Start of Excerpted data

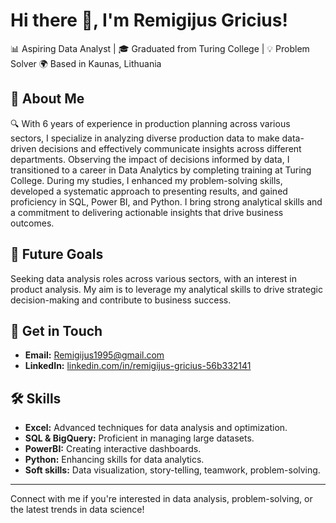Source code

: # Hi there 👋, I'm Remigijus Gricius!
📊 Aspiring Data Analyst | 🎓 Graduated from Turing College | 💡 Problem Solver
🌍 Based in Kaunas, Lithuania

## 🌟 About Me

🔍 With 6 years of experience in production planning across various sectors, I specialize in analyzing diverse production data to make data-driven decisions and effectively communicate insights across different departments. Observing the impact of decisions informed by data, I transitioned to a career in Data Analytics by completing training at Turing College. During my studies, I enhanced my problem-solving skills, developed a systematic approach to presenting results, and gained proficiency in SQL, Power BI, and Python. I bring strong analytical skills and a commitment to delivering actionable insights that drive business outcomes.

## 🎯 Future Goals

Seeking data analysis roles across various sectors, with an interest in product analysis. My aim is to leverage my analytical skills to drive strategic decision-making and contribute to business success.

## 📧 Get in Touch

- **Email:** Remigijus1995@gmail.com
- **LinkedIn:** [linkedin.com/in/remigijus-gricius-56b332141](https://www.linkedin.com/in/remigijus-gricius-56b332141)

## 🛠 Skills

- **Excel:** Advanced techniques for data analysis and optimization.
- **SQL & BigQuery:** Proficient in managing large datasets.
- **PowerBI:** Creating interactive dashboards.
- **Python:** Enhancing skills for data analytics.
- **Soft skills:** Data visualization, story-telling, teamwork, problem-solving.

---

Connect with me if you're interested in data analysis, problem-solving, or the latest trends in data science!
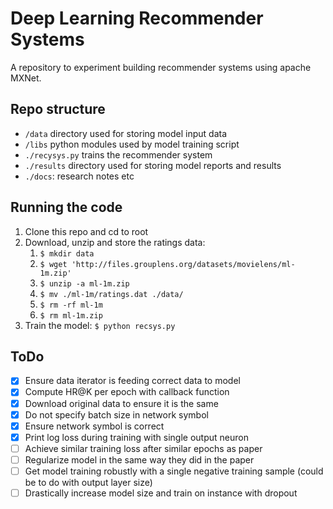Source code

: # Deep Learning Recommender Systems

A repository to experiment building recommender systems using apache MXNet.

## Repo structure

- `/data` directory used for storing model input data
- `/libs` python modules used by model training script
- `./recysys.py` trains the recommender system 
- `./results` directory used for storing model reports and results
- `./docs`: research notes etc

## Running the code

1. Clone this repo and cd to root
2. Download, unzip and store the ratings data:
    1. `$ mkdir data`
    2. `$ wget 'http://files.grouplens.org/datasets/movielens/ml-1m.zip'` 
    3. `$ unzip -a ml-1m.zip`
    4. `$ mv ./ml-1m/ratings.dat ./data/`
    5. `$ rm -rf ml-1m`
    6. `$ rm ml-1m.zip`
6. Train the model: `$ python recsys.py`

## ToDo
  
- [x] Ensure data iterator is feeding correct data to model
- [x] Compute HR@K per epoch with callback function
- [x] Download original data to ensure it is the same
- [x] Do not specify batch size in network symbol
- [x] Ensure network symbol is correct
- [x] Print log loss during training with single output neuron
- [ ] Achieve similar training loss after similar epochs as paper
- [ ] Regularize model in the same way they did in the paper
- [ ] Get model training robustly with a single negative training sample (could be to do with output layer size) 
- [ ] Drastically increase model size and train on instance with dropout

End of Excerpted data
Start of Excerpted data

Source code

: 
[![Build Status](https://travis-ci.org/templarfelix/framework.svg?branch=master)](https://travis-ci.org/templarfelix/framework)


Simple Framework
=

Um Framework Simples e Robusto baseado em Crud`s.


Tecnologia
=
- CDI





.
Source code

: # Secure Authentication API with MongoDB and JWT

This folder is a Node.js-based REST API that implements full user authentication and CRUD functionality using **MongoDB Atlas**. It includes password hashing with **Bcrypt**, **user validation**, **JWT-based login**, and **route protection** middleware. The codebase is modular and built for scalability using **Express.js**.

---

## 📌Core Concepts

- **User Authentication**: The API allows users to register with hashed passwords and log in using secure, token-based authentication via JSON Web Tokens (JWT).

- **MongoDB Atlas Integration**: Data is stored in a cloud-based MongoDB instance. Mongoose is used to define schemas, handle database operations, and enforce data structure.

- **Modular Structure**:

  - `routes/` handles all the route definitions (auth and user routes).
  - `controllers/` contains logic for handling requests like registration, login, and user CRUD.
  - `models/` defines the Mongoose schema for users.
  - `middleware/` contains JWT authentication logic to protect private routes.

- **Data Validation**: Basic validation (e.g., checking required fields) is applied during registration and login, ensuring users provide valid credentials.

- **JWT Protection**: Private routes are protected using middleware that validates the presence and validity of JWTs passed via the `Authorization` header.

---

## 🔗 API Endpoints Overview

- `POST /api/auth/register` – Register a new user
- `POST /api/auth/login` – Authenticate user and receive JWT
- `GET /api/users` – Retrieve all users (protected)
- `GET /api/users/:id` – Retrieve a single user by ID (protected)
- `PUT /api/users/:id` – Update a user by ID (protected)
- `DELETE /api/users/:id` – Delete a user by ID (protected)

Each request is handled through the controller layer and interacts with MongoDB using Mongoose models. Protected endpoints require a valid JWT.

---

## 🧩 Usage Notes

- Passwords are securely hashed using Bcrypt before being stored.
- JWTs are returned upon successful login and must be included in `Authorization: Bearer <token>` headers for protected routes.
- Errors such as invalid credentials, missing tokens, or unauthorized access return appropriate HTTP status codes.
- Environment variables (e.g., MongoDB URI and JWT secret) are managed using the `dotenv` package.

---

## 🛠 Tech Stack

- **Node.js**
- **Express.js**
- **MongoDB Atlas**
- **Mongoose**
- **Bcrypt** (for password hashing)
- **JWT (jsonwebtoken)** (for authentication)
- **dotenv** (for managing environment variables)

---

End of Excerpted data

Problem to work on: Each line in the data where the string "Express" occurs should be identified and copied.

Solution for this task:
This folder is a Node.js-based REST API that implements full user authentication and CRUD functionality using **MongoDB Atlas**. It includes password hashing with **Bcrypt**, **user validation**, **JWT-based login**, and **route protection** middleware. The codebase is modular and built for scalability using **Express.js**.
- **Express.js**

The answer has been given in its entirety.